TASK OBJECTIVE: From the entries below, copy every line that holds the word "wikipedia".

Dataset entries
*-*-*
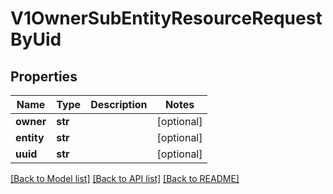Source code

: # V1OwnerSubEntityResourceRequestByUid

## Properties
Name | Type | Description | Notes
------------ | ------------- | ------------- | -------------
**owner** | **str** |  | [optional] 
**entity** | **str** |  | [optional] 
**uuid** | **str** |  | [optional] 

[[Back to Model list]](../README.md#documentation-for-models) [[Back to API list]](../README.md#documentation-for-api-endpoints) [[Back to README]](../README.md)


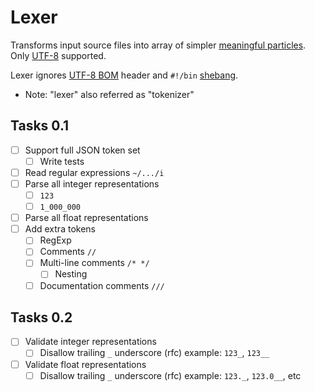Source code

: # Lexer

Transforms input source files into array of simpler [meaningful particles](https://github.com/hexalang/hexa/blob/kawaii/source/data/token.hexa). Only [UTF-8](https://en.wikipedia.org/wiki/UTF-8) supported.

Lexer ignores [UTF-8 BOM](https://en.wikipedia.org/wiki/Byte_order_mark) header and `#!/bin` [shebang](https://en.wikipedia.org/wiki/Shebang_(Unix)).

- Note: "lexer" also referred as "tokenizer"

## Tasks 0.1

- [ ] Support full JSON token set
  - [ ] Write tests
- [ ] Read regular expressions `~/.../i`
- [ ] Parse all integer representations
  - [ ] `123`
  - [ ] `1_000_000`
- [ ] Parse all float representations
- [ ] Add extra tokens
  - [ ] RegExp
  - [ ] Comments `//`
  - [ ] Multi-line comments `/* */`
    - [ ] Nesting
  - [ ] Documentation comments `///`

## Tasks 0.2

- [ ] Validate integer representations
  - [ ] Disallow trailing `_` underscore (rfc) example: `123_`, `123__`
- [ ] Validate float representations
  - [ ] Disallow trailing `_` underscore (rfc) example: `123._`, `123.0__`, etc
*-*-*
EXPECTED ANSWER:
Transforms input source files into array of simpler [meaningful particles](https://github.com/hexalang/hexa/blob/kawaii/source/data/token.hexa). Only [UTF-8](https://en.wikipedia.org/wiki/UTF-8) supported.
Lexer ignores [UTF-8 BOM](https://en.wikipedia.org/wiki/Byte_order_mark) header and `#!/bin` [shebang](https://en.wikipedia.org/wiki/Shebang_(Unix)).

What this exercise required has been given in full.